Thursday, November 17, 2005

Trust me, baby...

At this point in his presidency--the 3rd Act, if you will--GWB might as well don a wife-beater shirt and beg America to "Trust me, baby...I'd never do anything to hurt you." Like most abusers, he probably learned this evil behaviour from a powerful male role-model (that would be Cheney, not GHWB;). Or perhaps he learned it from cruel Babs? Don't worry your "beautiful mind" about it. Whomever 'schooled' wee George on the finer points of cruelty is irrelevant now. He has matriculated with first class honours. Must feel pretty good for a change, eh? Sure, there were early glimmers of the man-that-would-be Boy King. Remember Harvard Biz school? His trenchant analysis of macro-economic models? "People are poor because they are lazy."

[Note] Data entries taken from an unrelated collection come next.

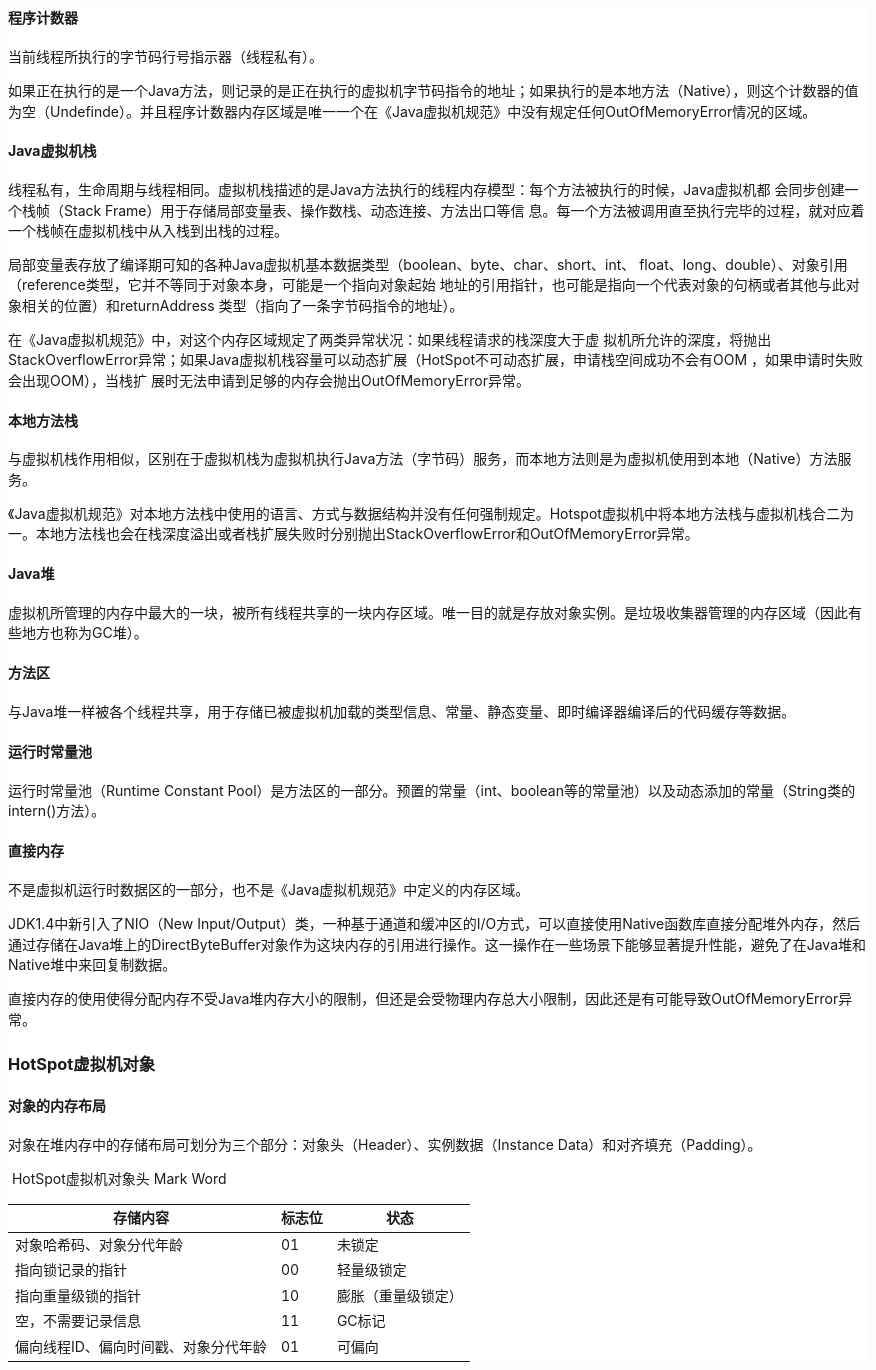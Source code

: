 #### 程序计数器

当前线程所执行的字节码行号指示器（线程私有）。

如果正在执行的是一个Java方法，则记录的是正在执行的虚拟机字节码指令的地址；如果执行的是本地方法（Native），则这个计数器的值为空（Undefinde）。并且程序计数器内存区域是唯一一个在《Java虚拟机规范》中没有规定任何OutOfMemoryError情况的区域。

#### Java虚拟机栈

线程私有，生命周期与线程相同。虚拟机栈描述的是Java方法执行的线程内存模型：每个方法被执行的时候，Java虚拟机都 会同步创建一个栈帧（Stack Frame）用于存储局部变量表、操作数栈、动态连接、方法出口等信 息。每一个方法被调用直至执行完毕的过程，就对应着一个栈帧在虚拟机栈中从入栈到出栈的过程。

局部变量表存放了编译期可知的各种Java虚拟机基本数据类型（boolean、byte、char、short、int、 float、long、double）、对象引用（reference类型，它并不等同于对象本身，可能是一个指向对象起始 地址的引用指针，也可能是指向一个代表对象的句柄或者其他与此对象相关的位置）和returnAddress 类型（指向了一条字节码指令的地址）。

在《Java虚拟机规范》中，对这个内存区域规定了两类异常状况：如果线程请求的栈深度大于虚 拟机所允许的深度，将抛出StackOverflowError异常；如果Java虚拟机栈容量可以动态扩展（HotSpot不可动态扩展，申请栈空间成功不会有OOM ，如果申请时失败会出现OOM），当栈扩 展时无法申请到足够的内存会抛出OutOfMemoryError异常。

#### 本地方法栈

与虚拟机栈作用相似，区别在于虚拟机栈为虚拟机执行Java方法（字节码）服务，而本地方法则是为虚拟机使用到本地（Native）方法服务。

《Java虚拟机规范》对本地方法栈中使用的语言、方式与数据结构并没有任何强制规定。Hotspot虚拟机中将本地方法栈与虚拟机栈合二为一。本地方法栈也会在栈深度溢出或者栈扩展失败时分别抛出StackOverflowError和OutOfMemoryError异常。

#### Java堆

虚拟机所管理的内存中最大的一块，被所有线程共享的一块内存区域。唯一目的就是存放对象实例。是垃圾收集器管理的内存区域（因此有些地方也称为GC堆）。

#### 方法区

与Java堆一样被各个线程共享，用于存储已被虚拟机加载的类型信息、常量、静态变量、即时编译器编译后的代码缓存等数据。

#### 运行时常量池

运行时常量池（Runtime Constant Pool）是方法区的一部分。预置的常量（int、boolean等的常量池）以及动态添加的常量（String类的intern()方法）。

#### 直接内存

不是虚拟机运行时数据区的一部分，也不是《Java虚拟机规范》中定义的内存区域。

JDK1.4中新引入了NIO（New Input/Output）类，一种基于通道和缓冲区的I/O方式，可以直接使用Native函数库直接分配堆外内存，然后通过存储在Java堆上的DirectByteBuffer对象作为这块内存的引用进行操作。这一操作在一些场景下能够显著提升性能，避免了在Java堆和Native堆中来回复制数据。

直接内存的使用使得分配内存不受Java堆内存大小的限制，但还是会受物理内存总大小限制，因此还是有可能导致OutOfMemoryError异常。

### HotSpot虚拟机对象

#### 对象的内存布局

对象在堆内存中的存储布局可划分为三个部分：对象头（Header）、实例数据（Instance Data）和对齐填充（Padding）。

​																			HotSpot虚拟机对象头 Mark Word

| 存储内容                             | 标志位 | 状态               |
| ------------------------------------ | ------ | ------------------ |
| 对象哈希码、对象分代年龄             | 01     | 未锁定             |
| 指向锁记录的指针                     | 00     | 轻量级锁定         |
| 指向重量级锁的指针                   | 10     | 膨胀（重量级锁定） |
| 空，不需要记录信息                   | 11     | GC标记             |
| 偏向线程ID、偏向时间戳、对象分代年龄 | 01     | 可偏向             |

Yes, it's been a tough road to hoe (or to have had someone hoe that road for him). Well, he's definitely 'arrived.' You know you've made your bones when they can't stop comparing you to Nixon. First there was John Dean (former WH counsel to Nixon) and his book, "Worse than Watergate." Then there were the echoes of the Watergate-deniars: just replace "it was only a third-rate burglary" with "[the leak of a CIA agent's identity was just] "innocent" or "gossip."

Now we have Robert Scheer and Geov Parrish to complete the historical comparison.

[click "Read on, MacDuff!" to continue reading]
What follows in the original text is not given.